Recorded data
*** Block opens ***

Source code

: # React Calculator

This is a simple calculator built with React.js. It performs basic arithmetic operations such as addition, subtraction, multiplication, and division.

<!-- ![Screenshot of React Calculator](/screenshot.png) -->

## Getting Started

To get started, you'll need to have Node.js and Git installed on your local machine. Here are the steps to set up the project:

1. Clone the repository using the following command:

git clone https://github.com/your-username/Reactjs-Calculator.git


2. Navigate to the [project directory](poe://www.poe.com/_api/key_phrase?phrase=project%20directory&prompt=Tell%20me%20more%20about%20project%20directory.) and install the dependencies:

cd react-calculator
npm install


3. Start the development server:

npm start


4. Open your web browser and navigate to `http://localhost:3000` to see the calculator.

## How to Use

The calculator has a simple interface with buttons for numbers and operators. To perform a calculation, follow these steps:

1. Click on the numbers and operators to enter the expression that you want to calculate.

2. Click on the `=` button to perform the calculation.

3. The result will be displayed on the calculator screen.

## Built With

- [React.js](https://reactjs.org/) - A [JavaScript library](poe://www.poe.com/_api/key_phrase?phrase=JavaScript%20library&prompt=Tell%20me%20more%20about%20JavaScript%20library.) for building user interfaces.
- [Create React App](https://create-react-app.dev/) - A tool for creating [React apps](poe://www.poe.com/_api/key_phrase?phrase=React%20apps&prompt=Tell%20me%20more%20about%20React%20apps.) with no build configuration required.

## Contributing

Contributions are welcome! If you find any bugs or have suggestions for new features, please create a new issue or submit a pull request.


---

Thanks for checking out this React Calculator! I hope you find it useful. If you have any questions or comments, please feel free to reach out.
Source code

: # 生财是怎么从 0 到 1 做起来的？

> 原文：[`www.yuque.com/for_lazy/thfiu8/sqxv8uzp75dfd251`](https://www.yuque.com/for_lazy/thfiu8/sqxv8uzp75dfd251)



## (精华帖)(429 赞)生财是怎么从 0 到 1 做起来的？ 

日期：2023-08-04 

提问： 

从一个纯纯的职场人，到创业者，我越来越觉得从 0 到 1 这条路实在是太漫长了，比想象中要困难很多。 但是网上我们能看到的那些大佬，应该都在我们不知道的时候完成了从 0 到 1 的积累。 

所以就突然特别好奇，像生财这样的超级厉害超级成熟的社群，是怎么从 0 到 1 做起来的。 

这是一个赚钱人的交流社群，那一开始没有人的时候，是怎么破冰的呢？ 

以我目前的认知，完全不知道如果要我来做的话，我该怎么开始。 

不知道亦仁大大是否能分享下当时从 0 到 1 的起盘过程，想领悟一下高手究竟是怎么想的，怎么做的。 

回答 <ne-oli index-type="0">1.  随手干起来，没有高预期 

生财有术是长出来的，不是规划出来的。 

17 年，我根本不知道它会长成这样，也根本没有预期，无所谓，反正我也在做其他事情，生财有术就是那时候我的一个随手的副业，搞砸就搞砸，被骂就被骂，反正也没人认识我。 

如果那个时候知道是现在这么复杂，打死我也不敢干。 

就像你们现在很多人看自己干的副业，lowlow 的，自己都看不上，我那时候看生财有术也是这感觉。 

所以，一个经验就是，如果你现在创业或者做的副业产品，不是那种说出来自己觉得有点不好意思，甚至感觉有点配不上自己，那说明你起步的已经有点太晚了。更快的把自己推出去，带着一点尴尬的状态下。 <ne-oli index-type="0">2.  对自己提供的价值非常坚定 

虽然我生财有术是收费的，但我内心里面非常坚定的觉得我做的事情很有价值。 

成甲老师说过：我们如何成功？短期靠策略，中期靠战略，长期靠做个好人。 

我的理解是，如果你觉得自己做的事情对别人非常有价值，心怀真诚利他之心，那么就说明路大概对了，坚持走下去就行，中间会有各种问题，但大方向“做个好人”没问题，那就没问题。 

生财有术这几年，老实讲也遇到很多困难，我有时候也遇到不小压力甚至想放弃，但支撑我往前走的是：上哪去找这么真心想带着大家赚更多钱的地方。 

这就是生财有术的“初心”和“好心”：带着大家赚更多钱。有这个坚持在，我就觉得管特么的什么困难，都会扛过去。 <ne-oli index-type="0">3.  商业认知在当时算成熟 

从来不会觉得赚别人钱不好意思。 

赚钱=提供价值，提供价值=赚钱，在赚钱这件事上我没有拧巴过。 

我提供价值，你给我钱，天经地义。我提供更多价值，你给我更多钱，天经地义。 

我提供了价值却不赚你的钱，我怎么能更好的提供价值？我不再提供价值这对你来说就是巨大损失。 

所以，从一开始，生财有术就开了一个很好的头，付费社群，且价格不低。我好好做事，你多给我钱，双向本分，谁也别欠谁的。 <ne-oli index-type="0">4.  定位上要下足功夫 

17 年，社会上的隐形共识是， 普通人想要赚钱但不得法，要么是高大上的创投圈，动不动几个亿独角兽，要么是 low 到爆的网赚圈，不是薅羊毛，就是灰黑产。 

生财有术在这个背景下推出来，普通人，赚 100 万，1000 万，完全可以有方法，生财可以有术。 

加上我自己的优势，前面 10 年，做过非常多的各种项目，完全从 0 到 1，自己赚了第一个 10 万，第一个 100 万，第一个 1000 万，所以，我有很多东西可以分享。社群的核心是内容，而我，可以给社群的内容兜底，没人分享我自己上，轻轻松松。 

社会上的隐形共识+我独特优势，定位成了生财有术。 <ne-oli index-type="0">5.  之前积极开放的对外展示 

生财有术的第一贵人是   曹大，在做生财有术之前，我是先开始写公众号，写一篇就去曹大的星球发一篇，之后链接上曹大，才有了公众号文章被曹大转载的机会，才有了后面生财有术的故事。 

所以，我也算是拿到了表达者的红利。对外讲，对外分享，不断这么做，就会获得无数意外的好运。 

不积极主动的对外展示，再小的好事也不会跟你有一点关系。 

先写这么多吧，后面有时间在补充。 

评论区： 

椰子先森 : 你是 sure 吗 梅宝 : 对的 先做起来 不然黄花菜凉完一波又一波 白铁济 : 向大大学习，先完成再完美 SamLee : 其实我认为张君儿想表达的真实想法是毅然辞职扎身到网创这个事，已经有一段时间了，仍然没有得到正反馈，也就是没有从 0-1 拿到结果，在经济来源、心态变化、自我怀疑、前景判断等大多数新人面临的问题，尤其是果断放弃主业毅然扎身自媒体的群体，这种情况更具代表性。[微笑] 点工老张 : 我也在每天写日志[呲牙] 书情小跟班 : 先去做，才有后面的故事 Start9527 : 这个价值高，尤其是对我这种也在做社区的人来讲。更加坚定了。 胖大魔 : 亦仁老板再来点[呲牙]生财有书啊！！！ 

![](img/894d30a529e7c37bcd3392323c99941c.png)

*** Block closes ***

**TASK PROMPT:**
Retype, exactly and in full, the lines above from the one containing "The calculator has" through the one containing "- [React.js](https://reactjs.org/) - A".

**RESPONSE TO THE EXERCISE:**
The calculator has a simple interface with buttons for numbers and operators. To perform a calculation, follow these steps:

1. Click on the numbers and operators to enter the expression that you want to calculate.

2. Click on the `=` button to perform the calculation.

3. The result will be displayed on the calculator screen.

## Built With

- [React.js](https://reactjs.org/) - A [JavaScript library](poe://www.poe.com/_api/key_phrase?phrase=JavaScript%20library&prompt=Tell%20me%20more%20about%20JavaScript%20library.) for building user interfaces.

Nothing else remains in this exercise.